À la fin du XVIe siècle, le juriste et humaniste néerlandais Grotius fut le premier à avancer la conception moderne du Droit naturel. Grotius affirmait que la vraie loi n’était ni une création humaine accidentelle ni une émanation de la société politique, de l’État ou de l’Église, mais une caractéristique authentique et nécessaire de l’Homme, reflétant sa nature sociale essentielle. Le concept de Droit naturel se heurte à deux obstacles majeurs: le pouvoir arbitraire de la royauté, et l’Église et ses conceptions théologiques et hiérarchiques.

Au cours du siècle des Lumières, de grands penseurs originaux, tels que Locke, Montesquieu et Voltaire ont avancé les conceptions de droits démocratiques fondés sur le Droit naturel. Dans son ouvrage révolutionnaire «L’esprit des lois» publié en 1748, Montesquieu écrit que

« Les lois, dans la signification la plus étendue, sont les rapports nécessaires qui dérivent de la nature des choses ». Une fois libérés du joug de la religion, nous devrions toujours être soumis à la règle de la Justice. La loi a sa structure objective, qu’aucun caprice arbitraire ne peut modifier. Avant que des lois puissent être promulguées, il fallait que des relations justes soient possibles. « Dire qu’il n’y a rien de juste ou d’injuste, que ce qu’ordonnent ou défendent les lois positives, c’est dire qu’avant qu’on eut tracé le cercle, tous les rayons n’étaient pas égaux ».
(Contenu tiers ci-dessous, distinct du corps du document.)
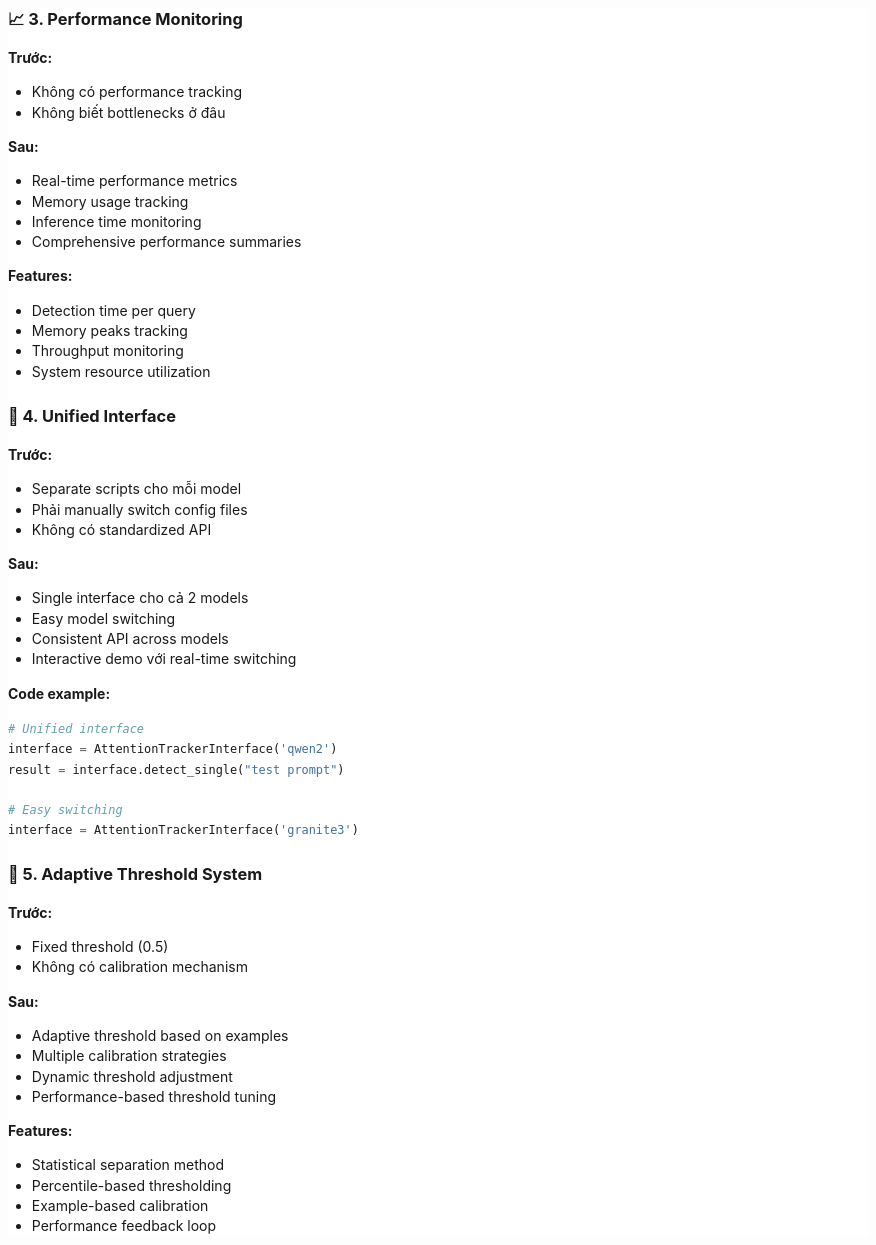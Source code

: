 ### 📈 3. Performance Monitoring
**Trước:**
- Không có performance tracking
- Không biết bottlenecks ở đâu

**Sau:**
- Real-time performance metrics
- Memory usage tracking
- Inference time monitoring
- Comprehensive performance summaries

**Features:**
- Detection time per query
- Memory peaks tracking
- Throughput monitoring
- System resource utilization

### 🔄 4. Unified Interface
**Trước:**
- Separate scripts cho mỗi model
- Phải manually switch config files
- Không có standardized API

**Sau:**
- Single interface cho cả 2 models
- Easy model switching
- Consistent API across models
- Interactive demo với real-time switching

**Code example:**
```python
# Unified interface
interface = AttentionTrackerInterface('qwen2')
result = interface.detect_single("test prompt")

# Easy switching
interface = AttentionTrackerInterface('granite3')
```

### 🚀 5. Adaptive Threshold System
**Trước:**
- Fixed threshold (0.5)
- Không có calibration mechanism

**Sau:**
- Adaptive threshold based on examples
- Multiple calibration strategies
- Dynamic threshold adjustment
- Performance-based threshold tuning

**Features:**
- Statistical separation method
- Percentile-based thresholding
- Example-based calibration
- Performance feedback loop
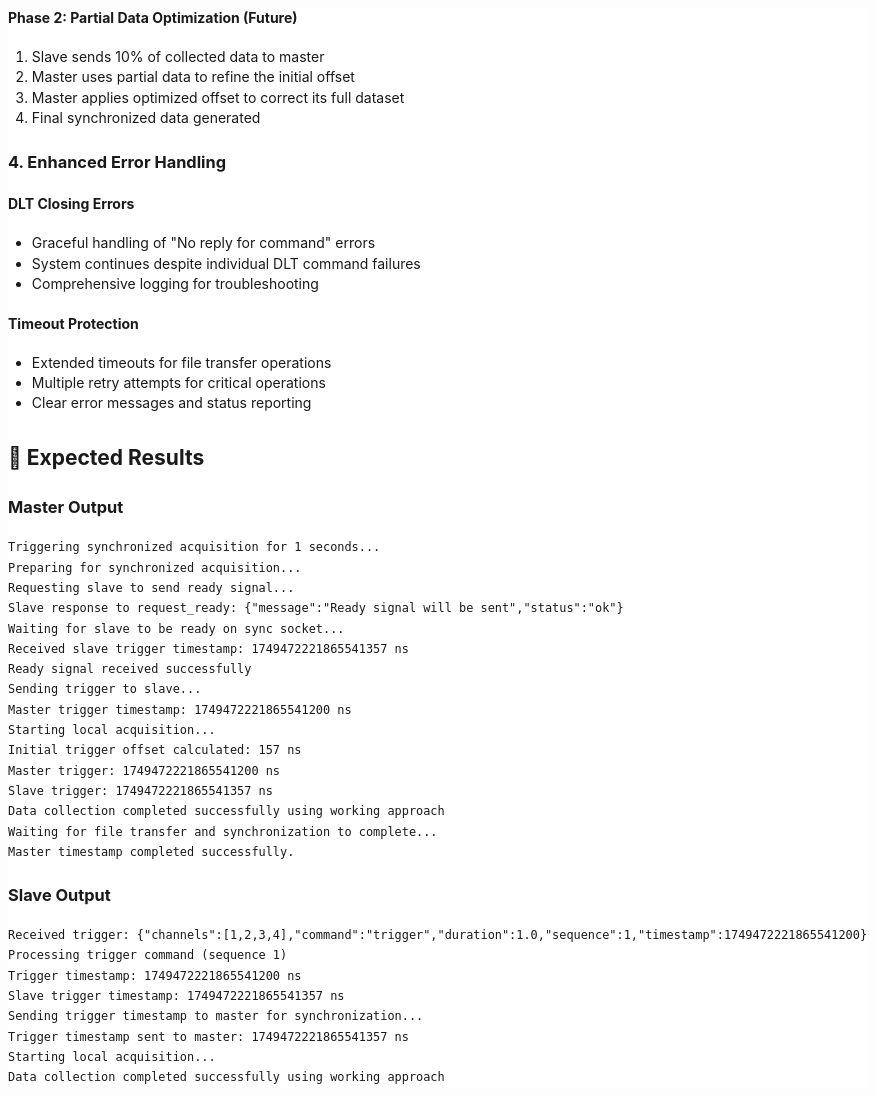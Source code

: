 #### **Phase 2: Partial Data Optimization (Future)**
1. Slave sends 10% of collected data to master
2. Master uses partial data to refine the initial offset
3. Master applies optimized offset to correct its full dataset
4. Final synchronized data generated

### **4. Enhanced Error Handling**

#### **DLT Closing Errors**
- Graceful handling of "No reply for command" errors
- System continues despite individual DLT command failures
- Comprehensive logging for troubleshooting

#### **Timeout Protection**
- Extended timeouts for file transfer operations
- Multiple retry attempts for critical operations
- Clear error messages and status reporting

## 🚀 **Expected Results**

### **Master Output**
```
Triggering synchronized acquisition for 1 seconds...
Preparing for synchronized acquisition...
Requesting slave to send ready signal...
Slave response to request_ready: {"message":"Ready signal will be sent","status":"ok"}
Waiting for slave to be ready on sync socket...
Received slave trigger timestamp: 1749472221865541357 ns
Ready signal received successfully
Sending trigger to slave...
Master trigger timestamp: 1749472221865541200 ns
Starting local acquisition...
Initial trigger offset calculated: 157 ns
Master trigger: 1749472221865541200 ns
Slave trigger: 1749472221865541357 ns
Data collection completed successfully using working approach
Waiting for file transfer and synchronization to complete...
Master timestamp completed successfully.
```

### **Slave Output**
```
Received trigger: {"channels":[1,2,3,4],"command":"trigger","duration":1.0,"sequence":1,"timestamp":1749472221865541200}
Processing trigger command (sequence 1)
Trigger timestamp: 1749472221865541200 ns
Slave trigger timestamp: 1749472221865541357 ns
Sending trigger timestamp to master for synchronization...
Trigger timestamp sent to master: 1749472221865541357 ns
Starting local acquisition...
Data collection completed successfully using working approach
```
L’idée d’une nécessité objective de la loi exprimant la nature sociale de l’Homme était profondément influencée par la révolution scientifique qui avait précédé ces conquêtes intellectuelles. Ces conceptions du Droit naturel et des droits démocratiques ont constitué un progrès considérable dans la conscience humaine, fondamental et vital pour le progrès et la civilisation de l’humanité. Partout, les gens se réjouissaient de la transformation représentée par ces idées. Voltaire a comparé à l’époque ce progrès de la conscience à un enfant qui commence à marcher. Ces conceptions ont trouvé leur manifestation dans les grandes déclarations démocratiques qui ont accompagné les révolutions américaine et française, et ont constitué la base idéologique de la forme de gouvernement constitutionnel qu’elles ont créée. La Déclaration d’indépendance a reproduit mot pour mot plusieurs passages du Deuxième traité de gouvernement écrit par Locke, notamment ce qui avait trait aux «droits inaliénables» et au « long train d’abus».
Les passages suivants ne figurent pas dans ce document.